In several of these areas, the social sciences are a considerable distance ahead of the biomedical sciences.  In particular, the UK Data Service provides a high quality and well-established central repository supporting researchers in the field.  The existence of a single recognised central portal into which ESRC funded researchers are required to deposit their data enables the ESRC to enforce its policy requirements more effectively than the other EAGDA funders are able to do so at present. We are actively exploring how we might adapt the models which have served the social sciences so well, as well seek to build the resources needed to support better, more efficient data sharing in the biomedical sciences, and also to enable linkage of data across different research domains.

The MRC, ESRC, Cancer Research UK and the Wellcome Trust are reviewing and discussing EAGDA’s recommendations, and will publish a joint response over the coming weeks. As the report points out, stimulating the cultural change required to enable data sharing is a complex challenge, but if we are to achieve our goal of maximising the full value of data, it is a challenge we cannot afford to ignore.

We welcome any comments and feedback on the report, which is available on EAGDA’s website.

Top left and featured image credit: Illuminated dancefloor by Harmon (Wikimedia, CC BY)
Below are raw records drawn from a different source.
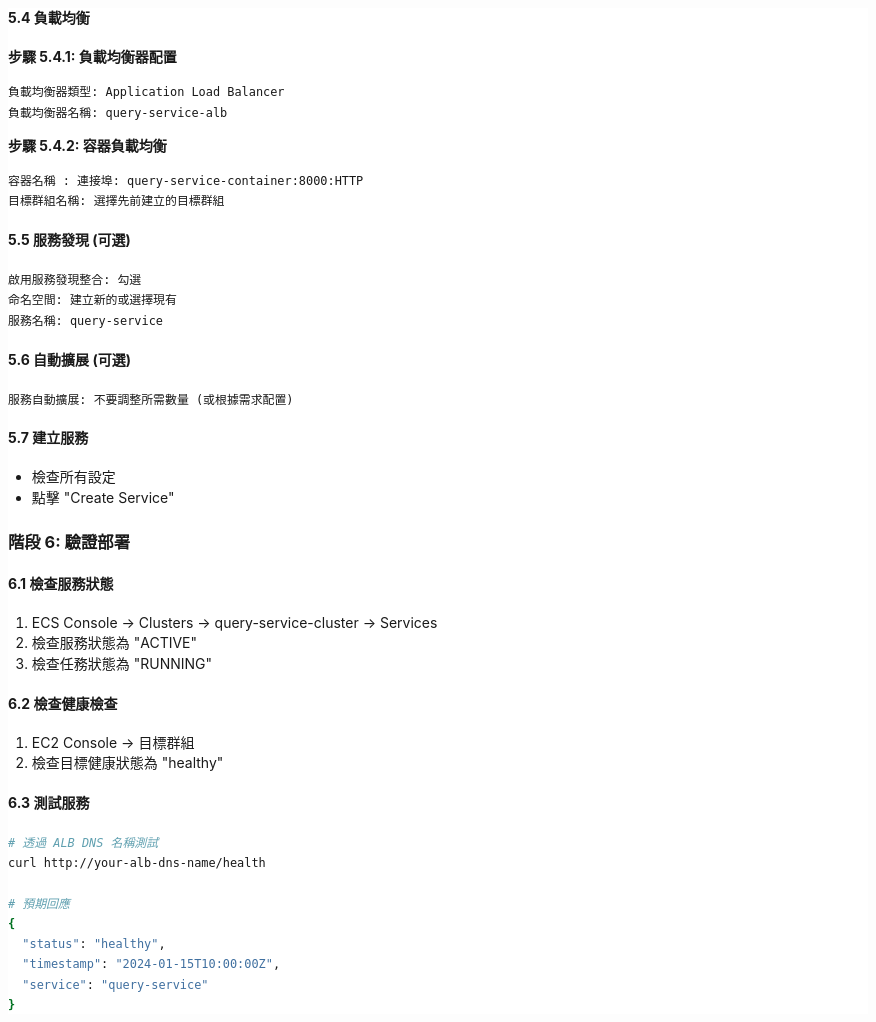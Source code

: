 #### 5.4 負載均衡

**步驟 5.4.1: 負載均衡器配置**

```
負載均衡器類型: Application Load Balancer
負載均衡器名稱: query-service-alb
```

**步驟 5.4.2: 容器負載均衡**

```
容器名稱 : 連接埠: query-service-container:8000:HTTP
目標群組名稱: 選擇先前建立的目標群組
```

#### 5.5 服務發現 (可選)

```
啟用服務發現整合: 勾選
命名空間: 建立新的或選擇現有
服務名稱: query-service
```

#### 5.6 自動擴展 (可選)

```
服務自動擴展: 不要調整所需數量 (或根據需求配置)
```

#### 5.7 建立服務

- 檢查所有設定
- 點擊 "Create Service"

### 階段 6: 驗證部署

#### 6.1 檢查服務狀態

1. ECS Console → Clusters → query-service-cluster → Services
2. 檢查服務狀態為 "ACTIVE"
3. 檢查任務狀態為 "RUNNING"

#### 6.2 檢查健康檢查

1. EC2 Console → 目標群組
2. 檢查目標健康狀態為 "healthy"

#### 6.3 測試服務

```bash
# 透過 ALB DNS 名稱測試
curl http://your-alb-dns-name/health

# 預期回應
{
  "status": "healthy",
  "timestamp": "2024-01-15T10:00:00Z",
  "service": "query-service"
}
```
Note: This article gives the views of the authors, and not the position of the Impact of Social Science blog, nor of the London School of Economics. Please review our Comments Policy if you have any concerns on posting a comment below.

About the Authors

Dave Carr is a policy adviser at the Wellcome Trust – leading on the development of the Trust’s policies in relation to data sharing and open access publishing.

Natalie Banner is a policy officer at the Wellcome Trust – providing the Secretariat for EAGDA and working on ethical and governance issues around research data access.